- _INPUT DATA_
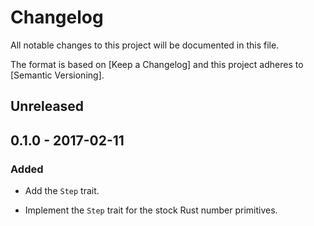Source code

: Changelog
=========

All notable changes to this project will be documented in this file.

The format is based on [Keep a Changelog] and this project adheres to
[Semantic Versioning].

Unreleased
----------

0.1.0 - 2017-02-11
------------------

### Added

- Add the `Step` trait.

- Implement the `Step` trait for the stock Rust number primitives.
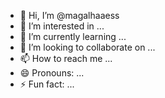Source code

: - 👋 Hi, I’m @magalhaaess
- 👀 I’m interested in ...
- 🌱 I’m currently learning ...
- 💞️ I’m looking to collaborate on ...
- 📫 How to reach me ...
- 😄 Pronouns: ...
- ⚡ Fun fact: ...

<!---
magalhaaess/magalhaaess is a ✨ special ✨ repository because its `README.md` (this file) appears on your GitHub profile.
You can click the Preview link to take a look at your changes.
--->
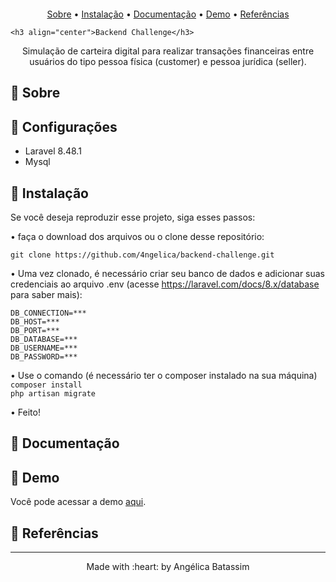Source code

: <p align="center">
  <img  src="">
</p>

 <p align="center">
    <a href="#backend_challenge_about">Sobre</a> • 
    <a href="#backend_challenge_install">Instalação</a> • 
    <a href="#backend_challenge_docs">Documentação</a> • 
    <a href="#backend_challenge_demo">Demo</a> • 
    <a href="#backend_challenge_refs">Referências</a>

    <h3 align="center">Backend Challenge</h3>

  <p align="center">
    Simulação de carteira digital para realizar transações financeiras entre usuários do tipo pessoa física (customer) e pessoa jurídica (seller).
   </p>


## :pushpin: Sobre
<p align="justify" id="#backend_challenge_about">
   
</p>

## :pushpin: Configurações
<div id="#backend_challenge_setup">
<ul>
    <li>Laravel 8.48.1</li>
    <li>Mysql</li>
</ul> 
</div>

## :pushpin: Instalação
<p id="#backend_challenge_install">
Se você deseja reproduzir esse projeto, siga esses passos:

• faça o download dos arquivos ou o clone desse repositório: <br>
    
`git clone https://github.com/4ngelica/backend-challenge.git`

• Uma vez clonado, é necessário criar seu banco de dados e adicionar suas credenciais ao arquivo .env (acesse https://laravel.com/docs/8.x/database para saber mais):
    
    DB_CONNECTION=***
    DB_HOST=***
    DB_PORT=***
    DB_DATABASE=***
    DB_USERNAME=***
    DB_PASSWORD=***

•  Use o comando (é necessário ter o composer instalado na sua máquina) <br>
    `composer install` <br>
    `php artisan migrate`

• Feito!
    
## :pushpin: Documentação
<p align="justify" id="#backend_challenge_docs">
   
</p>

## :pushpin: Demo
<p id="#backend_challenge_demo">Você pode acessar a demo <a href="http://laravel-user-crud.herokuapp.com">aqui</a>.  </p>

## :pushpin: Referências
<p align="justify" id="#backend_challenge_refs">
   
</p>

<footer>
    <hr></hr>
<p align="center">
Made with :heart: by Angélica Batassim
</p>
</footer> 
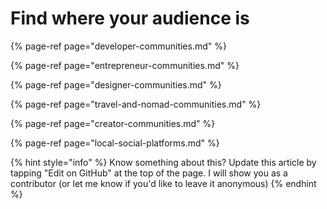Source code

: # Find where your audience is

{% page-ref page="developer-communities.md" %}

{% page-ref page="entrepreneur-communities.md" %}

{% page-ref page="designer-communities.md" %}

{% page-ref page="travel-and-nomad-communities.md" %}

{% page-ref page="creator-communities.md" %}

{% page-ref page="local-social-platforms.md" %}



{% hint style="info" %}
Know something about this? Update this article by tapping "Edit on GitHub" at the top of the page. I will show you as a contributor \(or let me know if you'd like to leave it anonymous\)
{% endhint %}

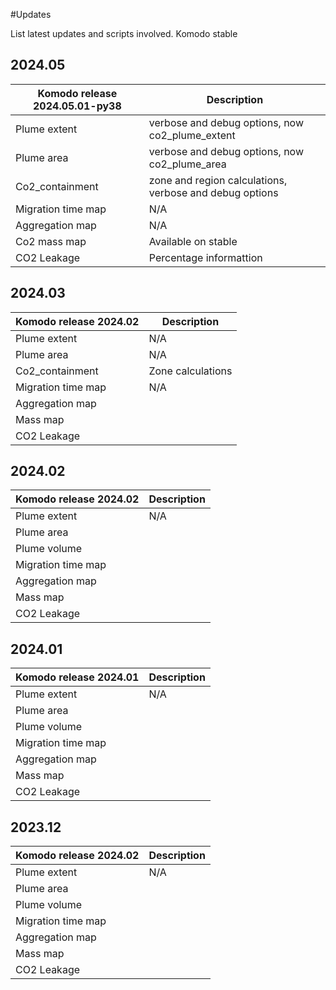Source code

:#Updates

List latest updates and scripts involved. 
Komodo stable

## 2024.05

| Komodo release  2024.05.01-py38    | Description |
| ----------- | ----------- |
| Plume extent   |  verbose and debug options, now co2_plume_extent    | 
| Plume area   |    verbose and debug options, now co2_plume_area      | 
| Co2_containment   |  zone and region calculations, verbose and debug options       | 
| Migration time map |    N/A           |
| Aggregation map   |     N/A          |
| Co2 mass map   |       Available on stable         |
| CO2 Leakage   |        Percentage informattion       |

## 2024.03

| Komodo release  2024.02    | Description |
| ----------- | ----------- |
| Plume extent   |     N/A          |
| Plume area   |        N/A       |
| Co2_containment   |     Zone calculations          |
| Migration time map |      N/A         |
| Aggregation map   |               |
| Mass map   |               |
| CO2 Leakage   |               |


## 2024.02
| Komodo release  2024.02    | Description |
| ----------- | ----------- |
| Plume extent   |     N/A          |
| Plume area   |               |
| Plume volume   |               |
| Migration time map |               |
| Aggregation map   |               |
| Mass map   |               |
| CO2 Leakage   |               |


## 2024.01

| Komodo release  2024.01    | Description |
| ----------- | ----------- |
| Plume extent   |     N/A          |
| Plume area   |               |
| Plume volume   |               |
| Migration time map |               |
| Aggregation map   |               |
| Mass map   |               |
| CO2 Leakage   |               |


## 2023.12

| Komodo release  2024.02    | Description |
| ----------- | ----------- |
| Plume extent   |     N/A          |
| Plume area   |               |
| Plume volume   |               |
| Migration time map |               |
| Aggregation map   |               |
| Mass map   |               |
| CO2 Leakage   |               |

- _PROBLEM_
Hand back the records above exactly, leaving out every picture.

- _RESULT OF THIS EXERCISE_
Source code

: Changelog
=========

All notable changes to this project will be documented in this file.

The format is based on [Keep a Changelog] and this project adheres to
[Semantic Versioning].

Unreleased
----------

0.1.0 - 2017-02-11
------------------

### Added

- Add the `Step` trait.

- Implement the `Step` trait for the stock Rust number primitives.
Source code

: - 👋 Hi, I’m @magalhaaess
- 👀 I’m interested in ...
- 🌱 I’m currently learning ...
- 💞️ I’m looking to collaborate on ...
- 📫 How to reach me ...
- 😄 Pronouns: ...
- ⚡ Fun fact: ...

<!---
magalhaaess/magalhaaess is a ✨ special ✨ repository because its `README.md` (this file) appears on your GitHub profile.
You can click the Preview link to take a look at your changes.
--->
Source code

: <p align="center">
  <img  src="">
</p>

 <p align="center">
    <a href="#backend_challenge_about">Sobre</a> • 
    <a href="#backend_challenge_install">Instalação</a> • 
    <a href="#backend_challenge_docs">Documentação</a> • 
    <a href="#backend_challenge_demo">Demo</a> • 
    <a href="#backend_challenge_refs">Referências</a>

    <h3 align="center">Backend Challenge</h3>

  <p align="center">
    Simulação de carteira digital para realizar transações financeiras entre usuários do tipo pessoa física (customer) e pessoa jurídica (seller).
   </p>


## :pushpin: Sobre
<p align="justify" id="#backend_challenge_about">
   
</p>

## :pushpin: Configurações
<div id="#backend_challenge_setup">
<ul>
    <li>Laravel 8.48.1</li>
    <li>Mysql</li>
</ul> 
</div>

## :pushpin: Instalação
<p id="#backend_challenge_install">
Se você deseja reproduzir esse projeto, siga esses passos:

• faça o download dos arquivos ou o clone desse repositório: <br>
    
`git clone https://github.com/4ngelica/backend-challenge.git`

• Uma vez clonado, é necessário criar seu banco de dados e adicionar suas credenciais ao arquivo .env (acesse https://laravel.com/docs/8.x/database para saber mais):
    
    DB_CONNECTION=***
    DB_HOST=***
    DB_PORT=***
    DB_DATABASE=***
    DB_USERNAME=***
    DB_PASSWORD=***

•  Use o comando (é necessário ter o composer instalado na sua máquina) <br>
    `composer install` <br>
    `php artisan migrate`

• Feito!
    
## :pushpin: Documentação
<p align="justify" id="#backend_challenge_docs">
   
</p>

## :pushpin: Demo
<p id="#backend_challenge_demo">Você pode acessar a demo <a href="http://laravel-user-crud.herokuapp.com">aqui</a>.  </p>

## :pushpin: Referências
<p align="justify" id="#backend_challenge_refs">
   
</p>

<footer>
    <hr></hr>
<p align="center">
Made with :heart: by Angélica Batassim
</p>
</footer> 
Source code

: # Find where your audience is

{% page-ref page="developer-communities.md" %}

{% page-ref page="entrepreneur-communities.md" %}

{% page-ref page="designer-communities.md" %}

{% page-ref page="travel-and-nomad-communities.md" %}

{% page-ref page="creator-communities.md" %}

{% page-ref page="local-social-platforms.md" %}



{% hint style="info" %}
Know something about this? Update this article by tapping "Edit on GitHub" at the top of the page. I will show you as a contributor \(or let me know if you'd like to leave it anonymous\)
{% endhint %}

Source code

:#Updates

List latest updates and scripts involved. 
Komodo stable

## 2024.05

| Komodo release  2024.05.01-py38    | Description |
| ----------- | ----------- |
| Plume extent   |  verbose and debug options, now co2_plume_extent    | 
| Plume area   |    verbose and debug options, now co2_plume_area      | 
| Co2_containment   |  zone and region calculations, verbose and debug options       | 
| Migration time map |    N/A           |
| Aggregation map   |     N/A          |
| Co2 mass map   |       Available on stable         |
| CO2 Leakage   |        Percentage informattion       |

## 2024.03

| Komodo release  2024.02    | Description |
| ----------- | ----------- |
| Plume extent   |     N/A          |
| Plume area   |        N/A       |
| Co2_containment   |     Zone calculations          |
| Migration time map |      N/A         |
| Aggregation map   |               |
| Mass map   |               |
| CO2 Leakage   |               |


## 2024.02
| Komodo release  2024.02    | Description |
| ----------- | ----------- |
| Plume extent   |     N/A          |
| Plume area   |               |
| Plume volume   |               |
| Migration time map |               |
| Aggregation map   |               |
| Mass map   |               |
| CO2 Leakage   |               |


## 2024.01

| Komodo release  2024.01    | Description |
| ----------- | ----------- |
| Plume extent   |     N/A          |
| Plume area   |               |
| Plume volume   |               |
| Migration time map |               |
| Aggregation map   |               |
| Mass map   |               |
| CO2 Leakage   |               |


## 2023.12

| Komodo release  2024.02    | Description |
| ----------- | ----------- |
| Plume extent   |     N/A          |
| Plume area   |               |
| Plume volume   |               |
| Migration time map |               |
| Aggregation map   |               |
| Mass map   |               |
| CO2 Leakage   |               |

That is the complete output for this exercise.